Table 10 F1-score for personality identification using signal + self-rating based results

As can be seen from the results, the combination of self-rating that is reported by the teacher along with physiological signals also gives good results in personality prediction. GSR along with self-reported emotions gives good results for Ext, Agr, Neu, and Open traits prediction. But for Con trait, it gets decreased. Thus, after analysis, it could be observed that the results provided by the fusion of valence and Arousal with physiological signals can be taken into consideration in the future which may produce good output.

8 Conclusion

This work is an attempt to investigate the effect of a teacher’s personality on the likelihood of online teaching from two perspectives. In the first, a learner shares his views on teachers’ personalities and how much they like online teaching. Second, teachers self-report their personalities and also share their sentiments about online teaching. An analysis has been done from both perspectives and some interesting results have been acquired from the learner’s perspective. These results reveal what kind of personality traits of teachers are more comfortable with the OT. In addition to this, physiological signals i.e. ECG, GSR, and fEMG individually as well as an infusion with emotive responses (valence and arousal) based personality prediction is also done as it plays an important role in effective online teaching. Self-reported personality data may produce biased results, which is why physiological responses are considered to ensure the authenticity of the analysis. The results from this analysis suggest that body parameters could be used as a meaningful reference by future researchers to make online teaching and learning more effective. It also shows that the combined physiological measures could also be considered for personality identification and can be applied in the future for various domains.

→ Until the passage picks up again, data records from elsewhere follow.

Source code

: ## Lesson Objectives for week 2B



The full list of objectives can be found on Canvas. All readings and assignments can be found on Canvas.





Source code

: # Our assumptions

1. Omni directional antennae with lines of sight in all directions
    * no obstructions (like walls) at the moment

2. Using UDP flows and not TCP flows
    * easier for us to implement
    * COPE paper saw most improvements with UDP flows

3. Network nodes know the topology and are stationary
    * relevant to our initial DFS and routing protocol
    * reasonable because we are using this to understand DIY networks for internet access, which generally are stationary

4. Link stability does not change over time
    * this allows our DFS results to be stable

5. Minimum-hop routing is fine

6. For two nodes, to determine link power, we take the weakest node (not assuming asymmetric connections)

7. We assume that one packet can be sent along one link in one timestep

8.1 Limitations and future directions

The current work gives a new direction to those researchers who are working in the education domain, especially in making online teaching and learning scenarios more effective. Some limitations were also there which can be considered for improving results. The sample size of teachers and students was limited so it could be increased for critical analysis of the personality traits. Along with this, other than ECG, GSR and fEMG there are some other physiological responses like EEG, Skin temperature, and Blood volume pressure that could be analyzed for accurate results.

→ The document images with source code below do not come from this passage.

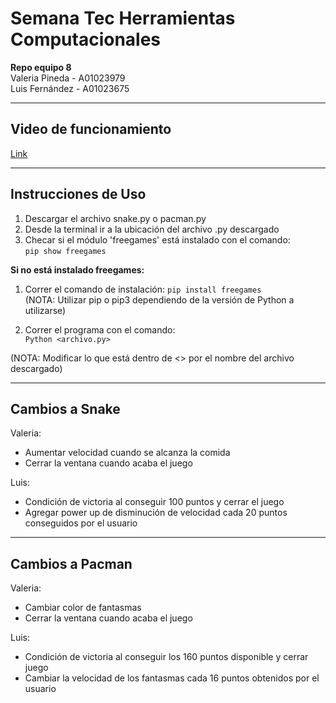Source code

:# Semana Tec Herramientas Computacionales
**Repo equipo 8**  
Valeria Pineda - A01023979  
Luis Fernández - A01023675  

---

## Video de funcionamiento
[Link](https://youtu.be/eyNxutgErUs)

---

## Instrucciones de Uso
1. Descargar el archivo snake.py o pacman.py
2. Desde la terminal ir a la ubicación del archivo .py descargado
3. Checar si el módulo 'freegames' está instalado con el comando:  
  `pip show freegames`  

  **Si no está instalado freegames:**  
  1.  Correr  el comando de instalación:
    `pip install freegames`  
    (NOTA: Utilizar pip o pip3 dependiendo de la versión de Python a utilizarse)  

4. Correr el programa con el comando:  
  `Python <archivo.py>`  

(NOTA: Modificar lo que está dentro de <> por el nombre del archivo descargado)  

---

## Cambios a Snake
Valeria:  
- Aumentar velocidad cuando se alcanza la comida  
- Cerrar la ventana cuando acaba el juego  

Luis:  
- Condición de victoria al conseguir 100 puntos y cerrar el juego
- Agregar power up de disminución de velocidad cada 20 puntos conseguidos por el usuario  

---

## Cambios a Pacman
Valeria:  
- Cambiar color de fantasmas  
- Cerrar la ventana cuando acaba el juego  

Luis:  
- Condición de victoria al conseguir los 160 puntos disponible y cerrar juego  
- Cambiar la velocidad de los fantasmas cada 16 puntos obtenidos por el usuario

For the physiological signals-based analysis, some time and frequency domain features have been extracted, however, some more meaningful features could be explored that will help a lot in improving personality recognition results. With this, changes can be made to the placement of the ECG sensor from the arm and wrists to the trapezius muscles which leads to fewer body movements and give accurate results. Some other advanced filtration techniques in combination with various classification models could be used so that an effective approach could be discovered.